Social anxiety disorder (SAD) is characterized by over-reactivity of fear-related circuits in social or performance situations and associated with marked social impairment. We used dynamic causal modeling (DCM), a method to evaluate effective connectivity, to test our hypothesis that SAD patients would exhibit dysfunctions in the amygdala-prefrontal emotion regulation network. Thirteen unmedicated SAD patients and 13 matched healthy controls performed a series of facial emotion and object discrimination tasks while undergoing fMRI. The emotion-processing network was identified by a task-related contrast and motivated the selection of the right amygdala, OFC, and DLPFC for DCM analysis. Bayesian model averaging for DCM revealed abnormal connectivity between the OFC and the amygdala in SAD patients. In healthy controls, this network represents a negative feedback loop. In patients, however, positive connectivity from OFC to amygdala was observed, indicating an excitatory connection. As we did not observe a group difference of the modulatory influence of the FACE condition on the OFC to amygdala connection, we assume a context-independent reduction of prefrontal control over amygdalar activation in SAD patients. Using DCM, it was possible to highlight not only the neuronal dysfunction of isolated brain regions, but also the dysbalance of a distributed functional network.

Keywords: DLPFC; amygdala; fMRI; orbitofrontal cortex; social anxiety disorder.

Figure 1.

Experimental paradigm. Facial emotion and object discrimination tasks were presented in alternating individual blocks for 20 s. Between task conditions, a white fixation cross was presented for 20 s to serve as a baseline condition. Each task block was repeated 5 times, yielding a total paradigm length of ∼7 min.

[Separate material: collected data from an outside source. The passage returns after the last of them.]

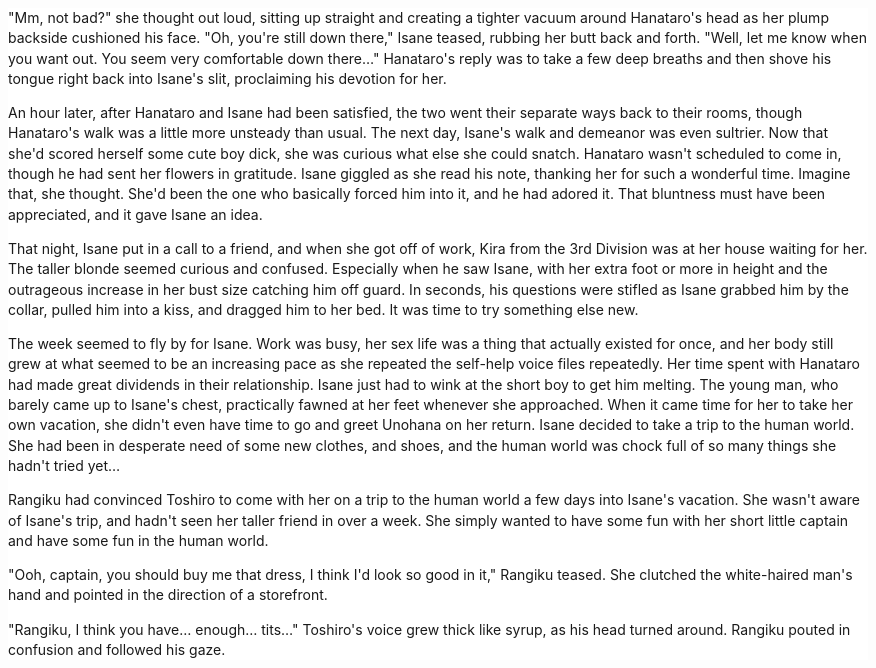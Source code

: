 



"Mm, not bad?" she thought out loud, sitting up straight and creating a tighter vacuum around Hanataro's head as her plump backside cushioned his face. "Oh, you're still down there," Isane teased, rubbing her butt back and forth. "Well, let me know when you want out. You seem very comfortable down there…" Hanataro's reply was to take a few deep breaths and then shove his tongue right back into Isane's slit, proclaiming his devotion for her.





An hour later, after Hanataro and Isane had been satisfied, the two went their separate ways back to their rooms, though Hanataro's walk was a little more unsteady than usual. The next day, Isane's walk and demeanor was even sultrier. Now that she'd scored herself some cute boy dick, she was curious what else she could snatch. Hanataro wasn't scheduled to come in, though he had sent her flowers in gratitude. Isane giggled as she read his note, thanking her for such a wonderful time. Imagine that, she thought. She'd been the one who basically forced him into it, and he had adored it. That bluntness must have been appreciated, and it gave Isane an idea. 





That night, Isane put in a call to a friend, and when she got off of work, Kira from the 3rd Division was at her house waiting for her. The taller blonde seemed curious and confused. Especially when he saw Isane, with her extra foot or more in height and the outrageous increase in her bust size catching him off guard. In seconds, his questions were stifled as Isane grabbed him by the collar, pulled him into a kiss, and dragged him to her bed. It was time to try something else new.





The week seemed to fly by for Isane. Work was busy, her sex life was a thing that actually existed for once, and her body still grew at what seemed to be an increasing pace as she repeated the self-help voice files repeatedly. Her time spent with Hanataro had made great dividends in their relationship. Isane just had to wink at the short boy to get him melting. The young man, who barely came up to Isane's chest, practically fawned at her feet whenever she approached. When it came time for her to take her own vacation, she didn't even have time to go and greet Unohana on her return. Isane decided to take a trip to the human world. She had been in desperate need of some new clothes, and shoes, and the human world was chock full of so many things she hadn't tried yet…





Rangiku had convinced Toshiro to come with her on a trip to the human world a few days into Isane's vacation. She wasn't aware of Isane's trip, and hadn't seen her taller friend in over a week. She simply wanted to have some fun with her short little captain and have some fun in the human world. 





"Ooh, captain, you should buy me that dress, I think I'd look so good in it," Rangiku teased. She clutched the white-haired man's hand and pointed in the direction of a storefront.





"Rangiku, I think you have… enough… tits…" Toshiro's voice grew thick like syrup, as his head turned around. Rangiku pouted in confusion and followed his gaze.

The vertical lines depict the individual stimulus onsets in one randomly selected subject, the black time course presents the paradigm regressor convolved with SPM's canonical hemodynamic response function, which was used for the GLM and DCM analyses.

Figure 2.

Rendering of the statistical parametric map from the emotion discrimination tasks. This map is based on the group-level result from all subjects (n = 30), with FACE > OBJECT as contrast of interest, thresholded at P < 0.05 (FWE whole-brain corrected for multiple comparisons) with n = 75 voxels minimum cluster size. Right amygdala, OFC, and right DLPFC are highlighted and were used as volumes of interest for the subsequent DCM analysis.

Figure 3.

DCM networks for healthy controls (left) and SAD patients (right). BMA results reveal a group difference in model structure, connectivity parameter estimates, and modulatory effects of emotional faces (significant group differences highlighted in Fig. 4).

Figure 4.

Significant group differences between healthy controls (left) and SAD patients (right). Most importantly, the negative feedback loop between amygdala and OFC, found in HC, is dysfunctional in SAD (also see Fig. 5). SAD patients further exhibited decreased effective connectivity from amygdala and OFC to the DLPFC.

Figure 5.

Modulation of the OFC to amygdala connection by emotional faces. The modulatory influence of the emotion decimation task was not different between groups. However, in combination with the positive intrinsic connectivity, the negative modulatory influence was not sufficient to effectively downregulate amygdalar activation in SAD patients. Group BMA results and SD are shown, *P < 0.05 in 2-sided 2-sample t-test.